Copy nothing from the entries below except the lines from the one containing "## 课程-班级-学生自动化关联系统 (2025-09-11) ✅ 已完成" through the one containing "- **post_save信号 for Class**: 当新班级创建时，自动为该课程所有confirmed学生创建考勤记录", and copy those exactly.

[Saved entries]
- Opening Delimiter -
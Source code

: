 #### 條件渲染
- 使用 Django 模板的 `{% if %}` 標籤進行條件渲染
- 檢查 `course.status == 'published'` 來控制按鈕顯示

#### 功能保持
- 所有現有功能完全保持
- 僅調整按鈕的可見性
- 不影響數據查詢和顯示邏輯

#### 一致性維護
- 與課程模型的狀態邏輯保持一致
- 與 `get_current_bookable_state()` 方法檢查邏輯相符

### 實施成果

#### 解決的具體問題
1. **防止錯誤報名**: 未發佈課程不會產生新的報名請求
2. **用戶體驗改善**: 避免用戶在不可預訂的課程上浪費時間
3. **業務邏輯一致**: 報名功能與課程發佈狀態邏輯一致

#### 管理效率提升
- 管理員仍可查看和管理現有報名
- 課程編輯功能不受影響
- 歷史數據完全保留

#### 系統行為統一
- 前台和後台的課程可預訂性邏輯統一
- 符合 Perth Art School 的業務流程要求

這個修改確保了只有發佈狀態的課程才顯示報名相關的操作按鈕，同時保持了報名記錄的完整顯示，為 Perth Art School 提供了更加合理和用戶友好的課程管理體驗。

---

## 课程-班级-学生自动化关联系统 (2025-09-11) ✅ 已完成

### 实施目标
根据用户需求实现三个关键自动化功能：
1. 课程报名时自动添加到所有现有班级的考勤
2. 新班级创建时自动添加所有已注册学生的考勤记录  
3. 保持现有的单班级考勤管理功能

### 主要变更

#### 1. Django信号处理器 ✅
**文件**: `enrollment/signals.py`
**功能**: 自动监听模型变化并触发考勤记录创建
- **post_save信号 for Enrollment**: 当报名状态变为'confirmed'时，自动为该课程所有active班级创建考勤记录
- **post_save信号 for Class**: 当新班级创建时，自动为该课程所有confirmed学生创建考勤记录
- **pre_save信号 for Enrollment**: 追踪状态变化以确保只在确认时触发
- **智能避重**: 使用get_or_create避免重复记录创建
- Closing Delimiter -
- Opening Delimiter -
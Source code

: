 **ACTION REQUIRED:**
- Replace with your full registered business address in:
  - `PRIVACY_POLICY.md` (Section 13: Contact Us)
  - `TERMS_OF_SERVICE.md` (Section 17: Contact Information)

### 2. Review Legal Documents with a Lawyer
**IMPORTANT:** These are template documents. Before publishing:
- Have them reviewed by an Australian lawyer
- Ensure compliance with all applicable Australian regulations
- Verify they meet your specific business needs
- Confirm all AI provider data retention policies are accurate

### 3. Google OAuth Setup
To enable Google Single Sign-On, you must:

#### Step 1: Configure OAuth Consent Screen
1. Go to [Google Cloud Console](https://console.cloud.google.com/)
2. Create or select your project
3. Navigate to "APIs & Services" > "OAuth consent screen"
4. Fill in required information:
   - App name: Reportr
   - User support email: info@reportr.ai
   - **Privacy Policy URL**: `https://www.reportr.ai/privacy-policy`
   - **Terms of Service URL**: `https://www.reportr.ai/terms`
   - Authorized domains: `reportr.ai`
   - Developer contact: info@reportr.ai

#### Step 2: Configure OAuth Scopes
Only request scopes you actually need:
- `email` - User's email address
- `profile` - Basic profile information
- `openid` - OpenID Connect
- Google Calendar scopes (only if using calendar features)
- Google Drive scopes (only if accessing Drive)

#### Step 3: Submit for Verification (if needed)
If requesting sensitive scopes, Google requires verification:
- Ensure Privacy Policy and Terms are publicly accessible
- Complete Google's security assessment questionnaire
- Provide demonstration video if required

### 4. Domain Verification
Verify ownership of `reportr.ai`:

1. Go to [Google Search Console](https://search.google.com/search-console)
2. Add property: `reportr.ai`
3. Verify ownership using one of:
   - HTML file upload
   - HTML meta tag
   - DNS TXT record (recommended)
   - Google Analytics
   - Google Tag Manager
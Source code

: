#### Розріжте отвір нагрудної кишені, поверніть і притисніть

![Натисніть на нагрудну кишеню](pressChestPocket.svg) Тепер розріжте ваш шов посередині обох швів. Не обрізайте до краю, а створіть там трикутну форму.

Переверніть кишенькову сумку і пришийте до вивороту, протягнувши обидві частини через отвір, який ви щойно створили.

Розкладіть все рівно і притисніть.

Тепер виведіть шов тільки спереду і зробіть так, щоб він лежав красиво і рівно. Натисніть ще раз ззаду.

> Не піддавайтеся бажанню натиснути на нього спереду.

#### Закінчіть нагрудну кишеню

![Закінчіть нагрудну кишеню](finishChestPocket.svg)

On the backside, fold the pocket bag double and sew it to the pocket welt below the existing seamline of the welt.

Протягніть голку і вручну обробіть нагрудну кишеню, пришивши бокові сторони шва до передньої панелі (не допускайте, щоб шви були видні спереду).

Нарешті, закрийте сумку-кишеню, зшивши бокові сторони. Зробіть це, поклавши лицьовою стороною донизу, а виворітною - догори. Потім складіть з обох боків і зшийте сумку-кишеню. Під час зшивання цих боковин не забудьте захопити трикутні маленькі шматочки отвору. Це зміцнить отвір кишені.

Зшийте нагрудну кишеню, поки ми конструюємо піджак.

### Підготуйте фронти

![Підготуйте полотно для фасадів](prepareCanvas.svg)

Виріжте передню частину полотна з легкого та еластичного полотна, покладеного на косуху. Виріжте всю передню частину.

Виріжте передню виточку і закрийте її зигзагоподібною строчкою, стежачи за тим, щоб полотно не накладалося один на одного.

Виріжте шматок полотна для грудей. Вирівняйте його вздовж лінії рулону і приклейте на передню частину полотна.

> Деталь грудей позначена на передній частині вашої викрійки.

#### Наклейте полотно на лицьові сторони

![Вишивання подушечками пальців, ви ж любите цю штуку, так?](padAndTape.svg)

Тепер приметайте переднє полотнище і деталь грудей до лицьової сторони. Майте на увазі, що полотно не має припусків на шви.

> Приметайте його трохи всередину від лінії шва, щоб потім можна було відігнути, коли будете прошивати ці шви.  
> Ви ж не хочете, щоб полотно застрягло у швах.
- Closing Delimiter -
- Opening Delimiter -
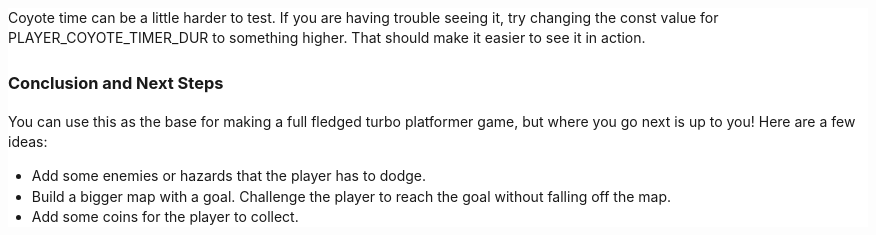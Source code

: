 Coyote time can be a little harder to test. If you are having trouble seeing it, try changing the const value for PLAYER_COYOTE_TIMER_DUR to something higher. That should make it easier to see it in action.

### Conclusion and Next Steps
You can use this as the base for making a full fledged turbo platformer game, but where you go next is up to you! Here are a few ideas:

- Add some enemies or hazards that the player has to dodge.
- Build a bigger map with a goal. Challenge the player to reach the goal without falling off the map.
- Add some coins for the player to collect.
- Closing Delimiter -
*Response to this exercise:*
## 课程-班级-学生自动化关联系统 (2025-09-11) ✅ 已完成

### 实施目标
根据用户需求实现三个关键自动化功能：
1. 课程报名时自动添加到所有现有班级的考勤
2. 新班级创建时自动添加所有已注册学生的考勤记录  
3. 保持现有的单班级考勤管理功能

### 主要变更

#### 1. Django信号处理器 ✅
**文件**: `enrollment/signals.py`
**功能**: 自动监听模型变化并触发考勤记录创建
- **post_save信号 for Enrollment**: 当报名状态变为'confirmed'时，自动为该课程所有active班级创建考勤记录
- **post_save信号 for Class**: 当新班级创建时，自动为该课程所有confirmed学生创建考勤记录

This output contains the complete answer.